### Work instruction
Report how many lines of the listing below include the word "APNs". Give nothing but the number.
==============================
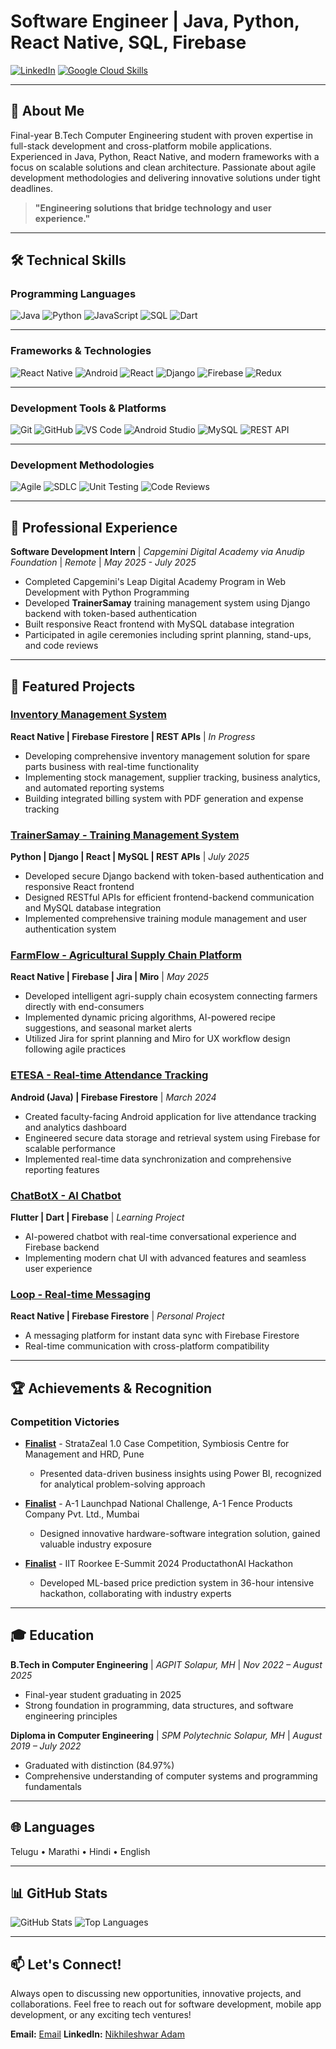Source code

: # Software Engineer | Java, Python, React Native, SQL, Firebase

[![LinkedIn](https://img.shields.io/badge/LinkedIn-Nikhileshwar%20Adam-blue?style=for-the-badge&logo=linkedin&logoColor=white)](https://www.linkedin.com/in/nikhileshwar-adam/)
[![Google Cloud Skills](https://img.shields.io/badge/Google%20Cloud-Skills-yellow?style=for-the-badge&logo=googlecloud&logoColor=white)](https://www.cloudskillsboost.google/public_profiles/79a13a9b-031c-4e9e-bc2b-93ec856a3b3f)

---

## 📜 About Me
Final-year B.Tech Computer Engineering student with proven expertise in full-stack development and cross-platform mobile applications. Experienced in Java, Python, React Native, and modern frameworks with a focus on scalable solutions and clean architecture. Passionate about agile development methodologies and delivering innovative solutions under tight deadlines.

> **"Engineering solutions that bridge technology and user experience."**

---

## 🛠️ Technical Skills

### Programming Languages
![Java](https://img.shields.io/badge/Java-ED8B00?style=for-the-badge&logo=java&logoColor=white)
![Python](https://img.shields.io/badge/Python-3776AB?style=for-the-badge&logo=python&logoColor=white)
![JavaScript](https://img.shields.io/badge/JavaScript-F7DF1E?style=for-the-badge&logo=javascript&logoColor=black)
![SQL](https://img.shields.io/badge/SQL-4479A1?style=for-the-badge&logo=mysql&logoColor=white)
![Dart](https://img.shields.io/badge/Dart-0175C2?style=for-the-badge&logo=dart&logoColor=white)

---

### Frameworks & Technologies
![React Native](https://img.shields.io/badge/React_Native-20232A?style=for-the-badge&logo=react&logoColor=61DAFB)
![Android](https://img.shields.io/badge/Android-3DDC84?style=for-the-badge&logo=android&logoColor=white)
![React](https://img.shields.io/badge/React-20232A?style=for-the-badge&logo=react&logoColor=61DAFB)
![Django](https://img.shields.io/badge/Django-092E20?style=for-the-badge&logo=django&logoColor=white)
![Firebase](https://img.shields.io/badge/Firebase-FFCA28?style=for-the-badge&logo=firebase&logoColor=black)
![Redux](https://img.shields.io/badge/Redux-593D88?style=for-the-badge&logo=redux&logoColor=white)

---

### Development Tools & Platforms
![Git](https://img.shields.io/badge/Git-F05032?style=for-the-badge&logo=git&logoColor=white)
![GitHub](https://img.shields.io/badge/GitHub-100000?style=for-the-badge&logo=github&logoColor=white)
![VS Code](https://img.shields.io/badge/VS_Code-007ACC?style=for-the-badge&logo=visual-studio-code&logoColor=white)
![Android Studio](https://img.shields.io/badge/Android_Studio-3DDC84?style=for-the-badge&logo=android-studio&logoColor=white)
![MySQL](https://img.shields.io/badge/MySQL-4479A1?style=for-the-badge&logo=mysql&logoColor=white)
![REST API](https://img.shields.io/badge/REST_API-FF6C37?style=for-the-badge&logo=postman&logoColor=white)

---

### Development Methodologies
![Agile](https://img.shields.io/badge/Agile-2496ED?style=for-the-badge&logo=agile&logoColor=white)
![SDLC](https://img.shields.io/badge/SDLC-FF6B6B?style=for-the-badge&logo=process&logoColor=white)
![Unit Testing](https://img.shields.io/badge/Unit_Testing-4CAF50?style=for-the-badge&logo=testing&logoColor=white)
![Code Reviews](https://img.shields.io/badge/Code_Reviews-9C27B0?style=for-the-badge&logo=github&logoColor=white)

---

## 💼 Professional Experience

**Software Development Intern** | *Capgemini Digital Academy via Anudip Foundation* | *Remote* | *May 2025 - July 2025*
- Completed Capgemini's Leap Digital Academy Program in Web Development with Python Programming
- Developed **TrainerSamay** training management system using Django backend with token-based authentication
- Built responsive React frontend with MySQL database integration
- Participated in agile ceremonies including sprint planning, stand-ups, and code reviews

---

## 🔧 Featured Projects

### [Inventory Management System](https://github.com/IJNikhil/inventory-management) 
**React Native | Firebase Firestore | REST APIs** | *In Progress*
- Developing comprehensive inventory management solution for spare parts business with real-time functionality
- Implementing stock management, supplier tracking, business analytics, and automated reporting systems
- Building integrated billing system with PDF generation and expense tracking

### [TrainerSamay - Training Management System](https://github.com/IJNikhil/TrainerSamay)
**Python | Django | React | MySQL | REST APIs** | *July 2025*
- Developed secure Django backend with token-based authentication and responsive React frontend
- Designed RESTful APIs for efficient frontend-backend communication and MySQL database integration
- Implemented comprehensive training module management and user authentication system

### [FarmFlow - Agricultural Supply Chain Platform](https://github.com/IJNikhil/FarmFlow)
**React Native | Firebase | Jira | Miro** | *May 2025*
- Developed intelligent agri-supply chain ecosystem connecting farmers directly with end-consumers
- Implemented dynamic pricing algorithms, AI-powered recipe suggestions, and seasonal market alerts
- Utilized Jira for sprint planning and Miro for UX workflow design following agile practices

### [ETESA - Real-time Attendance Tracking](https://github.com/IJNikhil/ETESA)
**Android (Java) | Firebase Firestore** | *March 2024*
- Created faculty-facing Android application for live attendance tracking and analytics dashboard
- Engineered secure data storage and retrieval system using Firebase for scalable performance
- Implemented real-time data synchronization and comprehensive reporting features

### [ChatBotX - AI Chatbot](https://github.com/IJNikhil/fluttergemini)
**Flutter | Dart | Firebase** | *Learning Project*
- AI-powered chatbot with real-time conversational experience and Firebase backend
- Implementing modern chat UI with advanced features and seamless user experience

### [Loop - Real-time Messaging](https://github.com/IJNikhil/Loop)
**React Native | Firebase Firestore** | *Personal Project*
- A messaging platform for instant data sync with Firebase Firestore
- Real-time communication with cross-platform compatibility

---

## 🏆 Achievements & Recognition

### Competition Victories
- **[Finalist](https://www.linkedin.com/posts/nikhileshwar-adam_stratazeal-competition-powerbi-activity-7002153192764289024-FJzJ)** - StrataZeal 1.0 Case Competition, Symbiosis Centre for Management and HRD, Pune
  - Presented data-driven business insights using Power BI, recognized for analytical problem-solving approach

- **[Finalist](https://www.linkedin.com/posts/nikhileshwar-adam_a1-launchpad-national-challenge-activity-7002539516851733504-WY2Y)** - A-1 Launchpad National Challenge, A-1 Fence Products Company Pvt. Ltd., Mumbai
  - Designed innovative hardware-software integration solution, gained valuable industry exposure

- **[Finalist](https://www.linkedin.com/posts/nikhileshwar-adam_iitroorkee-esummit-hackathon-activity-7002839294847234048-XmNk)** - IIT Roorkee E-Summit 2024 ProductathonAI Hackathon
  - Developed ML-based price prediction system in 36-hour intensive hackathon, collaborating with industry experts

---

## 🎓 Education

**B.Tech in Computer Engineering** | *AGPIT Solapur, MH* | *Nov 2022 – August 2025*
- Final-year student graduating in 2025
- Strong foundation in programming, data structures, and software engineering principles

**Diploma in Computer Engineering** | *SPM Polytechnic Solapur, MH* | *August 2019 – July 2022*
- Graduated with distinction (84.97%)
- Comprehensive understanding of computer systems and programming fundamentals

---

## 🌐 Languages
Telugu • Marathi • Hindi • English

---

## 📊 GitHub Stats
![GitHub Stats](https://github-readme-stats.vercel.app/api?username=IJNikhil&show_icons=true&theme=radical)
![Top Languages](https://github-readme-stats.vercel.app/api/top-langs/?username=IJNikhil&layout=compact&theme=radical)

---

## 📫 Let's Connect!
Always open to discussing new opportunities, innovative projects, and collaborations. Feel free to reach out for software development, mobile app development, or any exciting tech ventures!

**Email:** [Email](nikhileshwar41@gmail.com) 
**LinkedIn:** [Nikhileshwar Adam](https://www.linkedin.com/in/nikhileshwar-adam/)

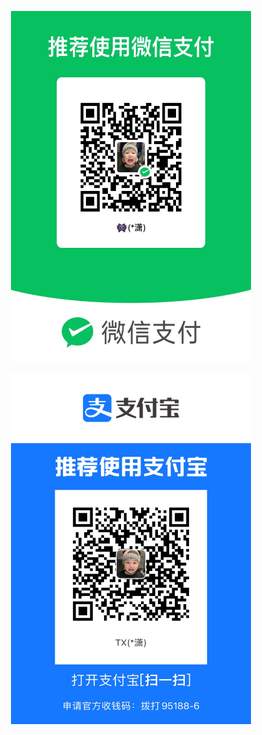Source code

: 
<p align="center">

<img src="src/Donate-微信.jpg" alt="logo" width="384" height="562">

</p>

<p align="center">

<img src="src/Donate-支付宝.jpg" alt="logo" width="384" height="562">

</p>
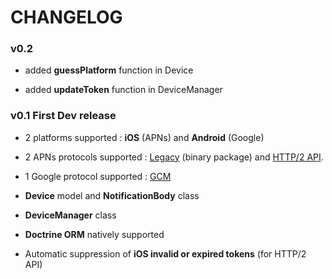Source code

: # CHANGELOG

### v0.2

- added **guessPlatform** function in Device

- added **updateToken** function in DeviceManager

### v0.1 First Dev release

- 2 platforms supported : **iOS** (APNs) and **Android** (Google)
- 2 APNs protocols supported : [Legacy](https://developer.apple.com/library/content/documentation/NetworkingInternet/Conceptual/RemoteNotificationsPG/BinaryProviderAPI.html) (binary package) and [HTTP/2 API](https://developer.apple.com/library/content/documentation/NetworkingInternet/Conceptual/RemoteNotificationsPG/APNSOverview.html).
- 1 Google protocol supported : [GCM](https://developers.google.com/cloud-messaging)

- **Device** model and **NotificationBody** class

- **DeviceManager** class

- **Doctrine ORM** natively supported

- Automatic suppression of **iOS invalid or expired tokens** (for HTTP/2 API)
==============================
### Result
2